Noteworthy Monuments
✔ A visitor to the Philippines usually sees the José Rizal monument in the Luneta, Manila’s most famous park. However, many visitors pass by without knowing the background of the death of Rizal, the Philippines’ national hero. He was put to death by firing squad in 1895 on the spot where his monument now stands. The execution was in the presence of and at the instigation of the powerful Dominican friars. The friars were angry over Rizal’s writings that exposed the abuses of the Spanish priests in the Philippines. One was the novel “Noli Me Tangere” (English translations, “Eagle’s Flight” and “Social Cancer”), and a second novel “El Filibusterismo” (English version, “Reign of Greed”).
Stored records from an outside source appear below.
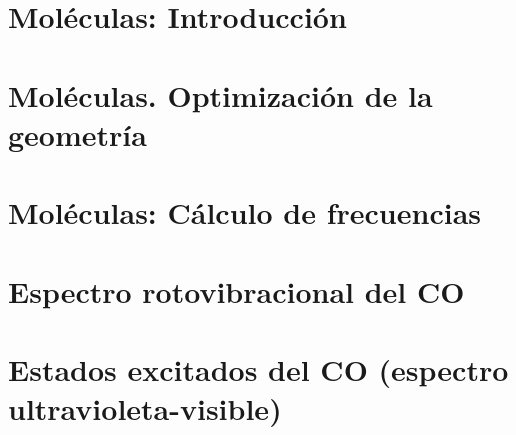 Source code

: \documentclass{tufte-book}
\begin{document}
\chapter{Moléculas: Introducción}

\chapter{Moléculas. Optimización de la geometría}

\chapter{Moléculas: Cálculo de frecuencias}

\chapter{Espectro rotovibracional del CO}

\chapter{Estados excitados del CO (espectro ultravioleta-visible)}



%
%
\end{document}
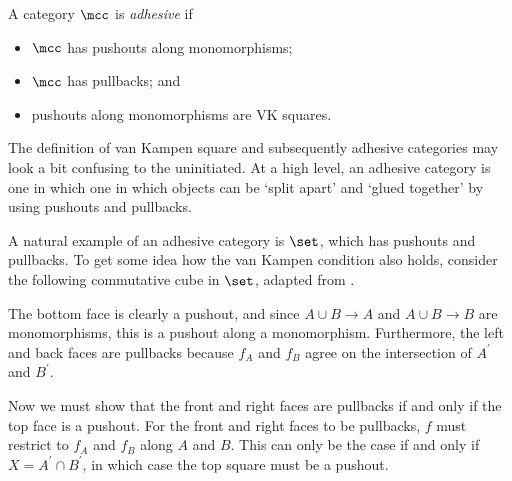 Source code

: \begin{definition}
    A category \(\mcc\) is \emph{adhesive} if
    \begin{itemize}
        \item \(\mcc\) has pushouts along monomorphisms;
        \item \(\mcc\) has pullbacks; and
        \item pushouts along monomorphisms are VK squares.
    \end{itemize}
\end{definition}

The definition of van Kampen square and subsequently adhesive categories may
look a bit confusing to the uninitiated.
At a high level, an adhesive category is one in which one in which objects can
be `split apart' and `glued together' by using pushouts and pullbacks.

\begin{example}
    A natural example of an adhesive category is \(\set\), which has pushouts
    and pullbacks.
    To get some idea how the van Kampen condition also holds, consider the
    following commutative cube in \(\set\), adapted from
    \cite[Sec. 4.3]{kissinger2012pictures}.
    \begin{center}
    \end{center}
    The bottom face is clearly a pushout, and since \(A \cup B \to A\) and
    \(A \cup B \to B\) are monomorphisms, this is a pushout along a
    monomorphism.
    Furthermore, the left and back faces are pullbacks because \(f_A\) and
    \(f_B\) agree on the intersection of \(A^\prime\) and \(B^\prime\).

    Now we must show that the front and right faces are pullbacks if and only if
    the top face is a pushout.
    For the front and right faces to be pullbacks, \(f\) must restrict to
    \(f_A\) and \(f_B\) along \(A\) and \(B\).
    This can only be the case if and only if \(X = A^\prime \cap B^\prime\), in
    which case the top square must be a pushout.
\end{example}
Over the strong objections of the clergy, the Philippine Congress has made his two novels, depicting life under Spanish rule and the excesses of the clergy, required reading in all colleges and universities.
Visitors to Manila also often see in a plaza the monument of Andres Bonifacio, one of the heroes of the Philippine revolution that ended more than 300 years of Spanish rule in that country. Around the base of the monument one can see depicted in bronze the suffering of the Filipino people under the clergy-state rule of the Spanish governors-general. The friars, especially the Dominicans, did not escape when the revolution erupted, and many paid with their lives for their greed and bloodstained deeds.